Uxbridge used an articulated above-knee artificial leg invented by James Potts of Chelsea, with hinged knee and ankle and raising toes which became known as the Anglesey leg, after his marquessate. One of the artificial legs designed by Potts and worn by the marquess is preserved at Plas Newydd in Anglesey, as is a leg of the hussar trousers worn by the 1st Marquess at Waterloo. Others are in the Household Cavalry Museum and the Musée de l'Armée in Paris. The loss of his leg did not impede the Marquess of Anglesey's career. He rose to become a field marshal and Knight of the Garter, twice serving as Lord Lieutenant of Ireland and twice as Master-General of the Ordnance.

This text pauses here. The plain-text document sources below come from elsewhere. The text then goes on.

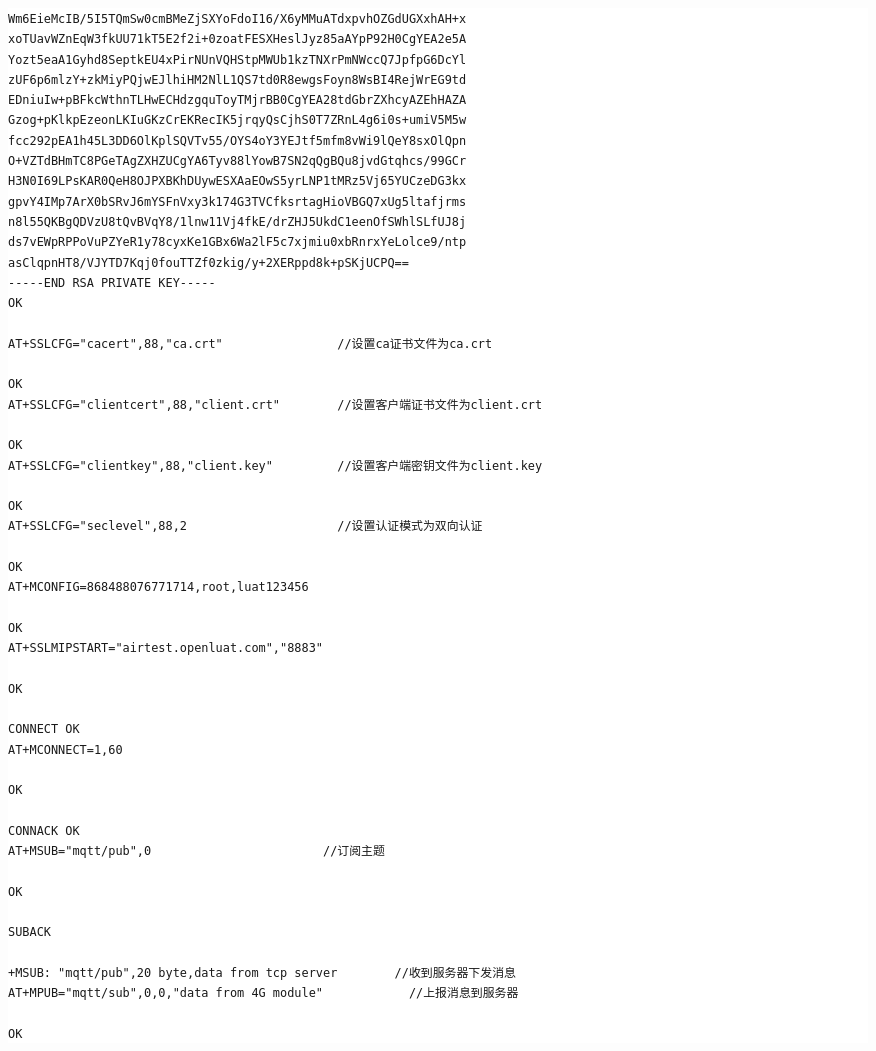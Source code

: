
 ```
Wm6EieMcIB/5I5TQmSw0cmBMeZjSXYoFdoI16/X6yMMuATdxpvhOZGdUGXxhAH+x
xoTUavWZnEqW3fkUU71kT5E2f2i+0zoatFESXHeslJyz85aAYpP92H0CgYEA2e5A
Yozt5eaA1Gyhd8SeptkEU4xPirNUnVQHStpMWUb1kzTNXrPmNWccQ7JpfpG6DcYl
zUF6p6mlzY+zkMiyPQjwEJlhiHM2NlL1QS7td0R8ewgsFoyn8WsBI4RejWrEG9td
EDniuIw+pBFkcWthnTLHwECHdzgquToyTMjrBB0CgYEA28tdGbrZXhcyAZEhHAZA
Gzog+pKlkpEzeonLKIuGKzCrEKRecIK5jrqyQsCjhS0T7ZRnL4g6i0s+umiV5M5w
fcc292pEA1h45L3DD6OlKplSQVTv55/OYS4oY3YEJtf5mfm8vWi9lQeY8sxOlQpn
O+VZTdBHmTC8PGeTAgZXHZUCgYA6Tyv88lYowB7SN2qQgBQu8jvdGtqhcs/99GCr
H3N0I69LPsKAR0QeH8OJPXBKhDUywESXAaEOwS5yrLNP1tMRz5Vj65YUCzeDG3kx
gpvY4IMp7ArX0bSRvJ6mYSFnVxy3k174G3TVCfksrtagHioVBGQ7xUg5ltafjrms
n8l55QKBgQDVzU8tQvBVqY8/1lnw11Vj4fkE/drZHJ5UkdC1eenOfSWhlSLfUJ8j
ds7vEWpRPPoVuPZYeR1y78cyxKe1GBx6Wa2lF5c7xjmiu0xbRnrxYeLolce9/ntp
asClqpnHT8/VJYTD7Kqj0fouTTZf0zkig/y+2XERppd8k+pSKjUCPQ==
-----END RSA PRIVATE KEY-----
OK

AT+SSLCFG="cacert",88,"ca.crt"                //设置ca证书文件为ca.crt

OK
AT+SSLCFG="clientcert",88,"client.crt"        //设置客户端证书文件为client.crt

OK
AT+SSLCFG="clientkey",88,"client.key"         //设置客户端密钥文件为client.key

OK
AT+SSLCFG="seclevel",88,2                     //设置认证模式为双向认证

OK
AT+MCONFIG=868488076771714,root,luat123456

OK
AT+SSLMIPSTART="airtest.openluat.com","8883"

OK

CONNECT OK
AT+MCONNECT=1,60

OK

CONNACK OK
AT+MSUB="mqtt/pub",0                        //订阅主题

OK

SUBACK

+MSUB: "mqtt/pub",20 byte,data from tcp server        //收到服务器下发消息
AT+MPUB="mqtt/sub",0,0,"data from 4G module"            //上报消息到服务器

OK
```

The Belgian artist Constantinus Fidelio Coene (1780–1841) painted Imaginary Meeting of Sir Arthur Wellesley (1769–1852), Duke of Wellington and Sir Henry William Paget (1768–1854), 1st Marquess of Anglesey, after the Amputation of His Leg, which shows the Marquess with his bandaged stump. This oil painting of c.1820, measuring 83 x 140.5 cm, was given by the 7th Duke of Wellington to his godson the future 8th Marquess of Anglesey, who donated it to the National Trust in 1992; it is displayed in Plas Newydd.

In 1961, the 7th Marquess of Anglesey published a biography of his great-great-grandfather, entitled One-Leg: the life and letters of Henry William Paget, first Marquess of Anglesey.